● TASK TO CARRY OUT: All lines below containing the string "following" are to be copied.

● DATASET CONTENT:

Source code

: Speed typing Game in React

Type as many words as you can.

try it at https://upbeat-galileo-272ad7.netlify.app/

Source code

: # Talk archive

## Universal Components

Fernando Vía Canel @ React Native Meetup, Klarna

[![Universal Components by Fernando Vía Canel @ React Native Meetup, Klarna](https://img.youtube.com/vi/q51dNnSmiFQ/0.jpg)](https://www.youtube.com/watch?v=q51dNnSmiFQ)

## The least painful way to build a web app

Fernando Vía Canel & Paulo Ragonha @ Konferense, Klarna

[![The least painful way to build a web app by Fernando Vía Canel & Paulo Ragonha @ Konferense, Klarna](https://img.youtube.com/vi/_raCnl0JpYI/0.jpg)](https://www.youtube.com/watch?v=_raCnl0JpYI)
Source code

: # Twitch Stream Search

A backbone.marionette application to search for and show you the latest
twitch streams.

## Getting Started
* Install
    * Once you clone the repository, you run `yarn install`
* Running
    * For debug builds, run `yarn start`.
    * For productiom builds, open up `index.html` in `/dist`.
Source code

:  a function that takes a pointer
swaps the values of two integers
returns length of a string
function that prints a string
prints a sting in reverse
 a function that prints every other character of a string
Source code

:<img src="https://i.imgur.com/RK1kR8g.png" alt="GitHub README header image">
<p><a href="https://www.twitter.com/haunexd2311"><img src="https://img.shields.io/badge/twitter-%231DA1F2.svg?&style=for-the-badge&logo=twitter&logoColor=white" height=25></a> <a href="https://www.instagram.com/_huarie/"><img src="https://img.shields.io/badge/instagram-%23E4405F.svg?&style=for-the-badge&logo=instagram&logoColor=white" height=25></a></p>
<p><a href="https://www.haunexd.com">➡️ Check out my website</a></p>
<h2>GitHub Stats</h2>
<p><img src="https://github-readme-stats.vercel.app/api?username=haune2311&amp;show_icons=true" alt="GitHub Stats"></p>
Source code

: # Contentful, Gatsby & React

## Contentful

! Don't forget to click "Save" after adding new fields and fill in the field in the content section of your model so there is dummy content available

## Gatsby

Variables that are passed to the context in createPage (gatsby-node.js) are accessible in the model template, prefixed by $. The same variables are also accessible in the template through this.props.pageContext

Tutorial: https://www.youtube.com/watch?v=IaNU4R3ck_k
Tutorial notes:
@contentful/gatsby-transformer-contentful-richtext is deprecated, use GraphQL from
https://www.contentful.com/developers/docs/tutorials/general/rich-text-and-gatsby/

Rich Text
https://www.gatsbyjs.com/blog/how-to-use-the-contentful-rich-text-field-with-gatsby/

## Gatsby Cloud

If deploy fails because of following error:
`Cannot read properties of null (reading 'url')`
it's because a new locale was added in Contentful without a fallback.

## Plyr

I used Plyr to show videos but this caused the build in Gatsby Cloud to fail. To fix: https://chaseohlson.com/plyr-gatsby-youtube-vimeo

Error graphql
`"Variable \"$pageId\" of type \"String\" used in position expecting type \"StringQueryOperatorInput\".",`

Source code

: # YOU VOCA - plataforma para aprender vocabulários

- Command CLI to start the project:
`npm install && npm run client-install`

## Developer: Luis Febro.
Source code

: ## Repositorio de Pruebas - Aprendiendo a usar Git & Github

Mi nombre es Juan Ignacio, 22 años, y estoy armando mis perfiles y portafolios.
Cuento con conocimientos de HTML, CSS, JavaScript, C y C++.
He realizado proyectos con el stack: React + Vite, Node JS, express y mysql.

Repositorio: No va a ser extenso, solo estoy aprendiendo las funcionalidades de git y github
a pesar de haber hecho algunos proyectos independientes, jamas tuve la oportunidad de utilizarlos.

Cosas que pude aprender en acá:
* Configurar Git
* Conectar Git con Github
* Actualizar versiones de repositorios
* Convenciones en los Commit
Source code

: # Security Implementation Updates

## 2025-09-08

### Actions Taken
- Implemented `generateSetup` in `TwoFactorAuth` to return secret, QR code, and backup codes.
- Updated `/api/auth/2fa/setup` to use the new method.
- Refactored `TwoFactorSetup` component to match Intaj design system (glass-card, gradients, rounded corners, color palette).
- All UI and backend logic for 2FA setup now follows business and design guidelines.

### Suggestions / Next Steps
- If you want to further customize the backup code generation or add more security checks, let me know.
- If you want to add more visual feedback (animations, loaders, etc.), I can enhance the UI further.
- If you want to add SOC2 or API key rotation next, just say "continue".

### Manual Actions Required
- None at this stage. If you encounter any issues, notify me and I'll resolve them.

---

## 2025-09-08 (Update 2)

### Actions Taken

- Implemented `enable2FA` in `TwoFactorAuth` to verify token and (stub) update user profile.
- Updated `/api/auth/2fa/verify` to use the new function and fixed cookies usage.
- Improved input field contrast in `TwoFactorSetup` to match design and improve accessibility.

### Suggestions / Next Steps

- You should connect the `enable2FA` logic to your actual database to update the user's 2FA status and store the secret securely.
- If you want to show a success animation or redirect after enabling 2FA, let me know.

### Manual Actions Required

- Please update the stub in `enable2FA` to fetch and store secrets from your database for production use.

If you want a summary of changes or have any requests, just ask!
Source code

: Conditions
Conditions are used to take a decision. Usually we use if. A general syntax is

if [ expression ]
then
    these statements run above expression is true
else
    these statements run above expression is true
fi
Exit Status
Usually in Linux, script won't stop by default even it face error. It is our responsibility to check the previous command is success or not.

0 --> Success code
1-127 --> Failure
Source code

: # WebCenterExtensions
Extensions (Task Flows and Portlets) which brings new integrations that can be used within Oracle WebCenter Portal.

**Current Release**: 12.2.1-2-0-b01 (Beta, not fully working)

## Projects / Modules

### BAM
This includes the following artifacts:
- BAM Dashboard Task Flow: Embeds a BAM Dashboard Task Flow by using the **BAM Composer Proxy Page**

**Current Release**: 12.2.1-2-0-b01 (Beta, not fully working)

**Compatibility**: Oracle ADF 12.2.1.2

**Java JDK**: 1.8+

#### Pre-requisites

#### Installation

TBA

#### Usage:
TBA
--
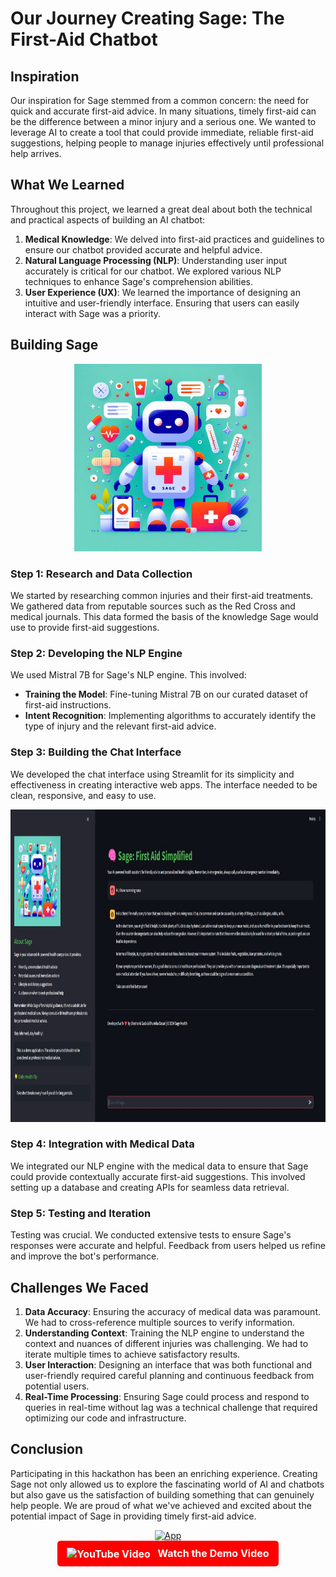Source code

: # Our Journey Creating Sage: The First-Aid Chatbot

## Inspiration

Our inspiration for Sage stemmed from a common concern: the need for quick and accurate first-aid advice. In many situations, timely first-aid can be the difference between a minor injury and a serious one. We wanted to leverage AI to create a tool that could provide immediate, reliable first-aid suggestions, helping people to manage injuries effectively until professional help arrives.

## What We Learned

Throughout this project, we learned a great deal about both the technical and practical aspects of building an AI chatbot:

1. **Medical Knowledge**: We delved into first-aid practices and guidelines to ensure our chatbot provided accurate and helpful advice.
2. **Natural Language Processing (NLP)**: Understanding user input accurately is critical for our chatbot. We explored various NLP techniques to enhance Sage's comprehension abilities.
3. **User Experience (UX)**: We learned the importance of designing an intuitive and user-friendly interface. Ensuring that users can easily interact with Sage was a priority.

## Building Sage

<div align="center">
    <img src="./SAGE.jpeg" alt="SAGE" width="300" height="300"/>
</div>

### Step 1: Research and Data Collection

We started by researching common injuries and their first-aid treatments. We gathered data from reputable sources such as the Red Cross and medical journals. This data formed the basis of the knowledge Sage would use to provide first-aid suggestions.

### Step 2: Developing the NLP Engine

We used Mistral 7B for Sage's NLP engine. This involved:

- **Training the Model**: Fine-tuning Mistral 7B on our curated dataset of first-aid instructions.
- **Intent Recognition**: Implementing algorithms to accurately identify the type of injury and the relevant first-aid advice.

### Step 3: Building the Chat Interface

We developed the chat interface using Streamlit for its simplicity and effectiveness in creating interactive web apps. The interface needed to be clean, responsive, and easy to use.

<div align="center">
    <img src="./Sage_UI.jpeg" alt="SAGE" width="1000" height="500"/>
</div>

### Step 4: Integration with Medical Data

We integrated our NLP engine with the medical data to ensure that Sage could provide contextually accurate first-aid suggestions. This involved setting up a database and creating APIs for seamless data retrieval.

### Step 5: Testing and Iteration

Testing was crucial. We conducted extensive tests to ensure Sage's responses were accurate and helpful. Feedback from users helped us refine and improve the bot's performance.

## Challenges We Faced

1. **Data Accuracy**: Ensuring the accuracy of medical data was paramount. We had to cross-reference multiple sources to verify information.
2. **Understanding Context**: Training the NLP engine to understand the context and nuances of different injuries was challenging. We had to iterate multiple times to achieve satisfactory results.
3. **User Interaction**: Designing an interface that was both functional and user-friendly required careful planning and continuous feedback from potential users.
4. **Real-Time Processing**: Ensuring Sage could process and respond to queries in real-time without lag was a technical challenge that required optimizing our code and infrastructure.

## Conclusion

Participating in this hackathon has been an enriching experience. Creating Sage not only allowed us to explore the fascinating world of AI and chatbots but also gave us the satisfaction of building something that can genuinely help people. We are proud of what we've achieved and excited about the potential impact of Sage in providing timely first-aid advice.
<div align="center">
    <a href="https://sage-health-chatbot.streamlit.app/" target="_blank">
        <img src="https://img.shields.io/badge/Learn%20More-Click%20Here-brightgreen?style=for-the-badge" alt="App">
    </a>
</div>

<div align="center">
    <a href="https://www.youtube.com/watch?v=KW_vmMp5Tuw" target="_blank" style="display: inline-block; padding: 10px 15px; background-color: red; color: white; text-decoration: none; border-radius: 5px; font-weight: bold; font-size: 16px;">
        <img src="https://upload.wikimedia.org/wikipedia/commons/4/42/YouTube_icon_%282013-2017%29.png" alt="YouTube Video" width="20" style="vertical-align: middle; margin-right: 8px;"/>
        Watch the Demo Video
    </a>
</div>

● YOUR RESPONSE:
If deploy fails because of following error:
This includes the following artifacts:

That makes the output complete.